The 2020 Scrum Guide states that “Scrum is simple" and, importantly, that the “Scrum framework is deliberately incomplete”. Scrum is based on an empirical approach to project management where not everything is known upfront. Instead, the project team will learn and adapt through collective observation and experience to deliver value over time.
In large, complex projects where changes to requirements or other variables are likely, Scrum significantly reduces risk of failure through an iterative planning approach as part of a holistic product strategy. This is certainly most relevant to software projects (see the CHAOS Report 2015 by the Standish Group to illustrate this point - page 7) however due to its flexibility, Scrum has been widely adopted and used for all kinds of initiatives. There is a risk in adopting Scrum too readily however and it is important to recognise the key roles within Scrum that are necessary. Scrum may be a deliberately lightweight and flexible framework however that does not mean it does just anyone can pick it up and run with it. A Scrum Master is key to ensuring project team members can be supported and coached to achieve value and adhere to the core processes within the framework.
The Scrum Master
The facilitator of Scrum in the team is the Scrum Master who ensures that all agile practices are being followed by team members however also allows flexibility for the project team to adapt and utilises coaching to improve the way the team works.
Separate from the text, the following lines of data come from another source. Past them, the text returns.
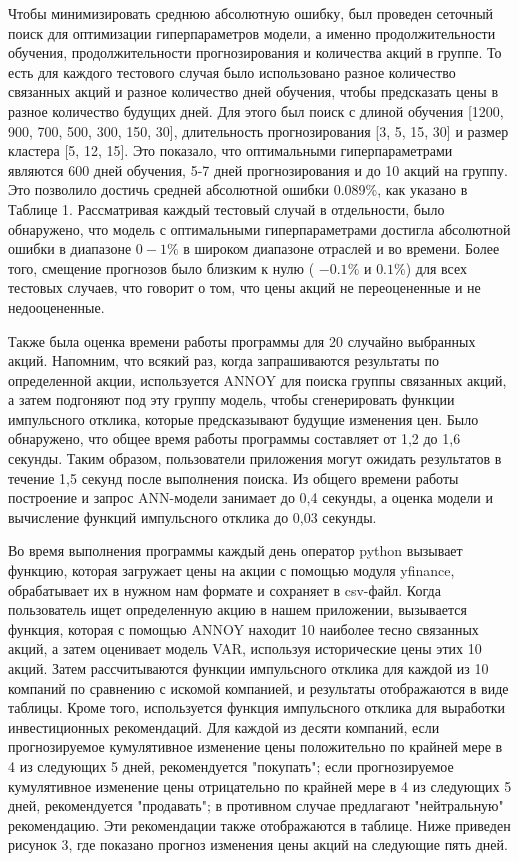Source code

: \begin{multicols}{2}
Чтобы минимизировать среднюю абсолютную ошибку, был проведен сеточный
поиск для оптимизации гиперпараметров модели, а именно продолжительности
обучения, продолжительности прогнозирования и количества акций в группе.
То есть для каждого тестового случая было использовано разное количество
связанных акций и разное количество дней обучения, чтобы предсказать
цены в разное количество будущих дней. Для этого был поиск с длиной
обучения {[}1200, 900, 700, 500, 300, 150, 30{]}, длительность
прогнозирования {[}3, 5, 15, 30{]} и размер кластера {[}5, 12, 15{]}.
Это показало, что оптимальными гиперпараметрами являются 600 дней
обучения, 5-7 дней прогнозирования и до 10 акций на группу. Это
позволило достичь средней абсолютной ошибки 0.089\%, как указано в
Таблице 1. Рассматривая каждый тестовый случай в отдельности, было
обнаружено, что модель с оптимальными гиперпараметрами достигла
абсолютной ошибки в диапазоне \(0 - 1\text{\%}\) в широком диапазоне
отраслей и во времени. Более того, смещение прогнозов было близким к
нулю (\(\) \(- 0.1\text{\%}\) и \(0.1\text{\%}\)) для всех тестовых
случаев, что говорит о том, что цены акций не переоцененные и не
недооцененные.

Также была оценка времени работы программы для 20 случайно выбранных
акций. Напомним, что всякий раз, когда запрашиваются результаты по
определенной акции, используется ANNOY для поиска группы связанных
акций, а затем подгоняют под эту группу модель, чтобы сгенерировать
функции импульсного отклика, которые предсказывают будущие изменения
цен. Было обнаружено, что общее время работы программы составляет от 1,2
до 1,6 секунды. Таким образом, пользователи приложения могут ожидать
результатов в течение 1,5 секунд после выполнения поиска. Из общего
времени работы построение и запрос ANN-модели занимает до 0,4 секунды, а
оценка модели и вычисление функций импульсного отклика до 0,03 секунды.

Во время выполнения программы каждый день оператор python вызывает
функцию, которая загружает цены на акции с помощью модуля yfinance,
обрабатывает их в нужном нам формате и сохраняет в csv-файл. Когда
пользователь ищет определенную акцию в нашем приложении, вызывается
функция, которая с помощью ANNOY находит 10 наиболее тесно связанных
акций, а затем оценивает модель VAR, используя исторические цены этих 10
акций. Затем рассчитываются функции импульсного отклика для каждой из 10
компаний по сравнению с искомой компанией, и результаты отображаются в
виде таблицы. Кроме того, используется функция импульсного отклика для
выработки инвестиционных рекомендаций. Для каждой из десяти компаний,
если прогнозируемое кумулятивное изменение цены положительно по крайней
мере в 4 из следующих 5 дней, рекомендуется "покупать"; если
прогнозируемое кумулятивное изменение цены отрицательно по крайней мере
в 4 из следующих 5 дней, рекомендуется "продавать"; в противном случае
предлагают "нейтральную" рекомендацию. Эти рекомендации также
отображаются в таблице. Ниже приведен рисунок 3, где показано прогноз
изменения цены акций на следующие пять дней.
\end{multicols}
The Scrum Guide refers to this kind of approach as ‘servant leadership’ where the Scrum Master does not rely on hierarchical authority to drive outcomes but instead promotes collaboration and innovation from the team itself.
On page 3 of the 2020 Scrum Guide, the simplicity of the environment a Scrum Master should foster is defined in 4 steps:
- A Product Owner orders the work for a complex problem into a Product Backlog.
- The Scrum Team turns a selection of the work into an Increment of value during a Sprint.
- The Scrum Team and its stakeholders inspect the results and adjust for the next Sprint.
Of course the Scum Guide has a lot more detail than that on the key processes that need to be managed. It is important to understand all the key Scrum ceremonies that knit the work and the team together but be careful to not over engineer these. Remember the term lightweight and ensure time is spent on tasks not in group sessions talking about them.
One of the most important roles of the Scrum Master is to facilitate ceremonies to ensure only those involved are called upon to contribute.
Question: In a bacon-and-egg breakfast, what’s the difference between the Chicken and the Pig?
Answer: The Chicken is involved, but the Pig is committed!
The Chicken and the Pig riddle is one way a Scrum Master can manage an efficient Scrum ceremony. Only those committed to the project cause can have a say.
Scrum pillars, Scrum values and how to avoid the most common pitfalls
As mentioned, Scrum is based on empiricism as a philosophy. It also uses Lean concepts to reduce waste in processes and focus only on the essentials. This is far easier said than done and it takes time to truly make this not only work but continually evolve across an entire organisation. Benefits of Scrum come through understanding of the three Scrum pillars of transparency, inspection and adaptation.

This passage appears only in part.